6 There was a man sent from God whose name was John. 7 He came as a witness to testify concerning that light, so that through him all might believe. 8 He himself was not the light; he came only as a witness to the light.

19 Now this was John's testimony when the Jewish leaders in Jerusalem sent priests and Levites to ask him who he was. 20 He did not fail to confess, but confessed freely, "I am not the Messiah."

    21 They asked him, "Then who are you? Are you Elijah?"
       He said, "I am not."
       "Are you the Prophet?"
       He answered, "No."

    22 Finally they said, "Who are you? Give us an answer to take back to those who sent us. What do you say about yourself?"

    23 John replied in the words of Isaiah the prophet, "I am the voice of one calling in the wilderness, 'Make straight the way for the Lord.' "

    24 Now the Pharisees who had been sent 25 questioned him, "Why then do you baptize if you are not the Messiah, nor Elijah, nor the Prophet?"

    28 This all happened at Bethany on the other side of the Jordan, where John was baptizing.

Today’s New International Version Copyright © 2001, 2005 by International Bible Society

 

Our song for this third Sunday of Advent is more traditional than the theme songs for the first two Sundays. We began on the First Sunday in Advent with “You better watch out, you better not cry; you better not pout, I’m telling you why, Santa Claus is coming to town.” And I talked about getting ready for Christ’s return. Then last week I began my message on Isaiah’s promise of comfort for people suffering with depression because of the season with “I’ll have a blue, blue, blue, blue Christmas.”

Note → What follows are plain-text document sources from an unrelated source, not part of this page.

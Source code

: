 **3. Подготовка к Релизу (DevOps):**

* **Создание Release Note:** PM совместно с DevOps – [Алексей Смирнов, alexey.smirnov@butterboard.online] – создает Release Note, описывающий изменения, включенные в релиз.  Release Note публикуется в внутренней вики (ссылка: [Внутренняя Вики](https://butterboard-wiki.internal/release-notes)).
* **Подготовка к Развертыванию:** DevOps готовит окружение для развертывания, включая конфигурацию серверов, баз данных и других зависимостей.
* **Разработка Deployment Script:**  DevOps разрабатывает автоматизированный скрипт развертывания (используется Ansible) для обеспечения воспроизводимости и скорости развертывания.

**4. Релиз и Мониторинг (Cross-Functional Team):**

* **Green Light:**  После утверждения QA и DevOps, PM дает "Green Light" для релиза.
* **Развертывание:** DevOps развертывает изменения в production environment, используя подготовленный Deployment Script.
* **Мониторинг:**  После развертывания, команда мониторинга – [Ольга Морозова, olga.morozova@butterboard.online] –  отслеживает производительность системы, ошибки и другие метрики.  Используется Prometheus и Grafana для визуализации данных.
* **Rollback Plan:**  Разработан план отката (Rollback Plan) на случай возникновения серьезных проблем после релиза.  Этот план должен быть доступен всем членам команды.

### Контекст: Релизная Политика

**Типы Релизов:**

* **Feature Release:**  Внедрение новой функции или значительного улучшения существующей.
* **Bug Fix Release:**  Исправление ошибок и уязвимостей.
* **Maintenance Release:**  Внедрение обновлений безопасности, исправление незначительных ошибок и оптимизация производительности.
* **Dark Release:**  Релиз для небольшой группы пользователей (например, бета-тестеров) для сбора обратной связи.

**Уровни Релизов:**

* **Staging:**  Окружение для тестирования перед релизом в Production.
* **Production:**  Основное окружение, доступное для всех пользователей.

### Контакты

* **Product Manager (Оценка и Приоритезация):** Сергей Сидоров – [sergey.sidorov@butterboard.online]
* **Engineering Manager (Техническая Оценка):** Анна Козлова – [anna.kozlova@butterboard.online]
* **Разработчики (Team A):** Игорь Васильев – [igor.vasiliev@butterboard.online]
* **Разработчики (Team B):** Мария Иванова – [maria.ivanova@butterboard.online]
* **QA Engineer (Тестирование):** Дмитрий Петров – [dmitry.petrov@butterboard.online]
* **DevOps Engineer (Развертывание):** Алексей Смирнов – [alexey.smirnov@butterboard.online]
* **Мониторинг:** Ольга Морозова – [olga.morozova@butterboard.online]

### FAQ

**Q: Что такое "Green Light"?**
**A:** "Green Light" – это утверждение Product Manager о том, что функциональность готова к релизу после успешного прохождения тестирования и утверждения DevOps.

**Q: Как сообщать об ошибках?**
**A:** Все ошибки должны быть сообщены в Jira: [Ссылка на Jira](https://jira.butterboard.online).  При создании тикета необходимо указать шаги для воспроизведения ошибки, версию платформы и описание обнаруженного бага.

Today’s song isn’t even a Christmas song.  It’s the popular children’s song, “This little light of mine, I’m gonna let it shine . .” written sometime around 1920 by Harry Dixon Loes.  It was originally based on Matthew 5:16 where Jesus said "Let your light shine before men, that they may see your fine works and give glory to your Father who is in the heaven:"  But besides being a popular children’s camp song it also became one of the top ten protest songs during the civil rights era of the 1950’s.  As such it referred to the power of people standing together to make a greater light that will better expose the darkness of racism. 

Regardless of its use, the song is primarily about light.  That’s what makes it so appropriate for Advent because Advent is all about light.  Think about it.  I have Christmas lights on my house.  I have a nativity scene on my lawn with a little spotlight pointing at it.  We have lights on our Christmas tree.  We have extra candles with the Advent wreath.  On Christmas Eve we’ll conclude the service with candle lights.  The shepherds followed the star to the baby in Bethlehem.  Christmas is all about lights. 

The writer of the Gospel of John refers to Christ as the light of the world and uses the word “light” no fewer than twenty‑one times in referring to Christ.  For our sake today I want to equate light with hope.  Sometimes life is like a long, dark tunnel and you’re not even certain it has an opening until you see  light at the end of the tunnel.  It’s that light that gives you hope to carry on.  That’s what the light of Christ brings a dark world.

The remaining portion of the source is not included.